FMC enhancements for growing high-speed data needs

Field Programmable Gate Array (FPGA) technology has proven to be invaluable to embedded designers for many years. Often acting as an all-in-one solution, FPGAs negate the need for ASIC [Application-specific integrated circuit] technology and reduce the cost of custom IP algorithms in silicon. FPGAs have even aided in de-risking designs by allowing engineers to modify their logic after silicon is on the board. This allows for more efficient prototyping and a faster time to market.

Due to such diverse flexibility, the demands of end users for a specific configuration or interface layout could drag on indefinitely. This presents an additional challenge for commercial-off-the-shelf (COTS) manufacturers to design a standard product that will please most users.

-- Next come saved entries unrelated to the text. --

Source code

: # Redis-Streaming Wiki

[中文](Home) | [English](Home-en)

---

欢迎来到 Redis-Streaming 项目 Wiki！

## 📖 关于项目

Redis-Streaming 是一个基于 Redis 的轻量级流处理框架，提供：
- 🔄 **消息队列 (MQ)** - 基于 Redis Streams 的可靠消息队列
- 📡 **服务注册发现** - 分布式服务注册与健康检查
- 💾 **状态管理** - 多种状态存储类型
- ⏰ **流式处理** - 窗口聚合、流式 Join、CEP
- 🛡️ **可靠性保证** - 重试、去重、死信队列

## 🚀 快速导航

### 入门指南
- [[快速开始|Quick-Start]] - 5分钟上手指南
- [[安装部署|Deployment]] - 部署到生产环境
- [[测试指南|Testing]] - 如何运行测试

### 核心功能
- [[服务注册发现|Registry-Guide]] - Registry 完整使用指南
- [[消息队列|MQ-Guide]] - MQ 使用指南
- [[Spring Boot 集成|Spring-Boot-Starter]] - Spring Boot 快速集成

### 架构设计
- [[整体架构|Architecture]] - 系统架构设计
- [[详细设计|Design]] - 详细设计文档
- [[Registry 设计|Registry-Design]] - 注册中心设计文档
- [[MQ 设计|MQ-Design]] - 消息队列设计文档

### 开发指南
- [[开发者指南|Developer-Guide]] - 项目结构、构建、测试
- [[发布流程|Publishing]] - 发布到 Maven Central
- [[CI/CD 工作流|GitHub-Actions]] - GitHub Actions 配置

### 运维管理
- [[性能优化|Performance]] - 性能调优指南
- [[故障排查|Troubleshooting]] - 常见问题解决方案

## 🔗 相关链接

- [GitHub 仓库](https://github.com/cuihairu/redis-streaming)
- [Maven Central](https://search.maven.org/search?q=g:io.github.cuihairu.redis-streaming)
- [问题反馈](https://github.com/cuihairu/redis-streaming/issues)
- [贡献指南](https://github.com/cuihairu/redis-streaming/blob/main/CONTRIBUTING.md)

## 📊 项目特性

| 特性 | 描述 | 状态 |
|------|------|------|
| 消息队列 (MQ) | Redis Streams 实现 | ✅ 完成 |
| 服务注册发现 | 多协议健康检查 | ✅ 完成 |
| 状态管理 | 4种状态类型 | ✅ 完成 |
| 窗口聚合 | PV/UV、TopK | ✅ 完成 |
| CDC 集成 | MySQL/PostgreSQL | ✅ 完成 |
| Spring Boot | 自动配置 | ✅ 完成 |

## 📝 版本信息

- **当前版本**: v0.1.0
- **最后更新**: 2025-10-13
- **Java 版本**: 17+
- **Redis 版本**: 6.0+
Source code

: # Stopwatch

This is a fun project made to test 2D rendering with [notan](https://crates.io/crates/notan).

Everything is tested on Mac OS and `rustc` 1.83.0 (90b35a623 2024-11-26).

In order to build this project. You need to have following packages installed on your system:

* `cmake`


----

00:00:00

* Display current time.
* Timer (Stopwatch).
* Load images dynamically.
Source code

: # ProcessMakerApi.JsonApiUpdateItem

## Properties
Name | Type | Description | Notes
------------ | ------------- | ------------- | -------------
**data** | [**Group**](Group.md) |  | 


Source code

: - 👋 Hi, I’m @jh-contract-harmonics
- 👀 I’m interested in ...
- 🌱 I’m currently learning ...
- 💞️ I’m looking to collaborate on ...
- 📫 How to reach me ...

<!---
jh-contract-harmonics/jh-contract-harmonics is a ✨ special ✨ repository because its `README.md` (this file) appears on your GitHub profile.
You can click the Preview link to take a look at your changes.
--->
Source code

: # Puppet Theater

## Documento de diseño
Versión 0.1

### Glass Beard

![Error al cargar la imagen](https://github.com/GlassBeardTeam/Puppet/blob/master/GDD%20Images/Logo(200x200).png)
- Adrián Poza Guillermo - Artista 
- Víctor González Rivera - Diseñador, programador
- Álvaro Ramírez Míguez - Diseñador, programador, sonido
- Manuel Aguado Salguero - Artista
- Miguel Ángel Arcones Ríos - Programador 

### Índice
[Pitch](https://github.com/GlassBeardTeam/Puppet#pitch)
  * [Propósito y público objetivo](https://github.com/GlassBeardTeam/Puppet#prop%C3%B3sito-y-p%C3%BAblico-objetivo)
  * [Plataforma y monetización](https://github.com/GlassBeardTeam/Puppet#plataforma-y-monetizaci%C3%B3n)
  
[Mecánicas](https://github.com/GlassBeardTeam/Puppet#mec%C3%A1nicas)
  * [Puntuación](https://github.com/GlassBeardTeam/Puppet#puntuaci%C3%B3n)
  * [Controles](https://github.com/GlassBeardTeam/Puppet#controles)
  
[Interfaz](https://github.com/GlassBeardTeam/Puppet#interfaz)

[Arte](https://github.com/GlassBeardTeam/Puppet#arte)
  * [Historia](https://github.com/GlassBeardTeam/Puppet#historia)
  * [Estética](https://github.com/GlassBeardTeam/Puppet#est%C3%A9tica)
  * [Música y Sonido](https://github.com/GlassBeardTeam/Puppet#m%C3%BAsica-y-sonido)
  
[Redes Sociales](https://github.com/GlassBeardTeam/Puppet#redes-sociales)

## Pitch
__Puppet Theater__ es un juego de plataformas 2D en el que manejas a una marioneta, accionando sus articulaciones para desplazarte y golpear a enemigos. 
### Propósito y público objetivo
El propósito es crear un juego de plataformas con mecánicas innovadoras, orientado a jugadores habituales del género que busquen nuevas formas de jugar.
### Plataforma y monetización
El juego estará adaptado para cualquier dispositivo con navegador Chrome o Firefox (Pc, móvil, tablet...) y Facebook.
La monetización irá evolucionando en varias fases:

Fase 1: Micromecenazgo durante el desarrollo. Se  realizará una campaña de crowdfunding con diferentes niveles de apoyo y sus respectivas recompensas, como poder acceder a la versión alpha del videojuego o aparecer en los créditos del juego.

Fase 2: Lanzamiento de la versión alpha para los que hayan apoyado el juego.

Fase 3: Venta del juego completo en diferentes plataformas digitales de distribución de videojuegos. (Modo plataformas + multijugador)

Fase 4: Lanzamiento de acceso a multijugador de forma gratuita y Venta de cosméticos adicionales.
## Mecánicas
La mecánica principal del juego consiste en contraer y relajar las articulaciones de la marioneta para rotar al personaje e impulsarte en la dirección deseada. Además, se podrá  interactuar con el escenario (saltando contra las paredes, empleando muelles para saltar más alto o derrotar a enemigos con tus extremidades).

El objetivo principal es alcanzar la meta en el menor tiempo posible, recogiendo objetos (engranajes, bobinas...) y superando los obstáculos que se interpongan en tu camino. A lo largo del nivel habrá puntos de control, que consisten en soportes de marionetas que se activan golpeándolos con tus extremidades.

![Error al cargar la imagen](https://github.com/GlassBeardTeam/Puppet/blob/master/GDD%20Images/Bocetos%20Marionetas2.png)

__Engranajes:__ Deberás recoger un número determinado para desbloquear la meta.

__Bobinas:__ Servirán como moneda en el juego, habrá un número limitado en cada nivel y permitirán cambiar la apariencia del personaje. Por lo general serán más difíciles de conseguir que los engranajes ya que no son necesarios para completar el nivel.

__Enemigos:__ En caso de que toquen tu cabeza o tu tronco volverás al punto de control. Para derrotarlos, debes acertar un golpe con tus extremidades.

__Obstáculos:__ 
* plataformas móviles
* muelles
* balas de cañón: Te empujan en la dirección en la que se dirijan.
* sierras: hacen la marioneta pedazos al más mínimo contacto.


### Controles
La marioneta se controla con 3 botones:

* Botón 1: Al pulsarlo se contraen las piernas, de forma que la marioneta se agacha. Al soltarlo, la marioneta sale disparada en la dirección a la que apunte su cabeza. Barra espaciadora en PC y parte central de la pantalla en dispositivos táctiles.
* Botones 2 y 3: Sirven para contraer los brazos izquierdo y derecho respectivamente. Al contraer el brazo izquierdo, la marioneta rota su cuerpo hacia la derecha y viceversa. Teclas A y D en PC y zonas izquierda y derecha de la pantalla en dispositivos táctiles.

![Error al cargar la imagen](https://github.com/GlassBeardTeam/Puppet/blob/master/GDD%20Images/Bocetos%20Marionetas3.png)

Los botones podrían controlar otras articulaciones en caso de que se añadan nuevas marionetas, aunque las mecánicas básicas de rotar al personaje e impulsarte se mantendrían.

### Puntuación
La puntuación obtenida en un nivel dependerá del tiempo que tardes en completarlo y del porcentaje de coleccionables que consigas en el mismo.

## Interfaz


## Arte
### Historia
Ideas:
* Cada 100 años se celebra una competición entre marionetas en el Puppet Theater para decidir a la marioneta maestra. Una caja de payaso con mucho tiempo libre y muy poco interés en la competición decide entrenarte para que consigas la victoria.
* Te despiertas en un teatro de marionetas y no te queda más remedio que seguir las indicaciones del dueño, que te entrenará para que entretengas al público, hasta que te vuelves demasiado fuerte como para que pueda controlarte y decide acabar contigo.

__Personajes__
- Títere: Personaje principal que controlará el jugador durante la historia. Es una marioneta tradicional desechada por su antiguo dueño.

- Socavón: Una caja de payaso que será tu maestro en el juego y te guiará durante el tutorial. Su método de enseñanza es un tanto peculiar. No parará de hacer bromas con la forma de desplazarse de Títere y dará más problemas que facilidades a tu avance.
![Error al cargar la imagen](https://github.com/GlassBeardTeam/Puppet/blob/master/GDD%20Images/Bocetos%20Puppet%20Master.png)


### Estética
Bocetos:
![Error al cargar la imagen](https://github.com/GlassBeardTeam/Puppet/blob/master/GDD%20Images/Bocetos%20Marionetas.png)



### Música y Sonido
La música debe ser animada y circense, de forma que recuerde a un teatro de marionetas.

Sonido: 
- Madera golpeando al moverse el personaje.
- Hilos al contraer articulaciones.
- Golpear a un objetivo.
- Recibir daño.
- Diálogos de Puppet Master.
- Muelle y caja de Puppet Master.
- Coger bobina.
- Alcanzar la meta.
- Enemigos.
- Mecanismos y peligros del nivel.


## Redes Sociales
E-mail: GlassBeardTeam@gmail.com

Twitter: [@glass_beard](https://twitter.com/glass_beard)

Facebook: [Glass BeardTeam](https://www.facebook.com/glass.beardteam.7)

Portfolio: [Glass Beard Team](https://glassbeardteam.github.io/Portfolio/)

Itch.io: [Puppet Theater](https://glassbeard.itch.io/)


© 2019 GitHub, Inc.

Why FMC and how it has sustained since its inception

If FPGA technology was to be a viable product for a mass market, the need to offer many different configurations on a common platform had to be addressed. Thus, a modular approach and defining standards were needed. VITA saw an opportunity to drive such a standard, and FMC was born with VITA 57.1.

Although the FMC Standard has now been in existence for about 10 years, it continues to sustain extensive use by a wide variety of COTS manufacturers and FPGA developers such as Xilinx and Altera. Thanks to features such as its small form factor (SFF) and user-defined pins on the connector, FMC provides features to the end user, while ensuring reliable I/O signal integrity at speeds up to 14 Gb/s [Gigabit per second].

FMC to FMC+: What has FMC enabled for system developers? What is FMC+ positioned to do?

FMC’s are an I/O mezzanine module in a small, standardized form factor that allows for greater design flexibility in many applications. And FMC’s are host carrier independent, supporting everything from motherboards, to 3U and 6U VME, VPX and CompactPCI carrier cards lending to its deployment versatility in development and finished products.

These features are reflected in the upcoming VITA 57.4 FMC+ Standard, as well, where the number of multigigabit interfaces increases from 10 to 24.

In addition, there is an optional extension connector (the High Serial Pin Connector extension, or HSPCe) to boost pin-count by 80 positions, arranged in a 4 X 20 array. This brings the maximum multigigabit interfaces to 32 full duplex channels. Additionally, throughput per multigigabit interface has increased to 28 Gbps in each direction.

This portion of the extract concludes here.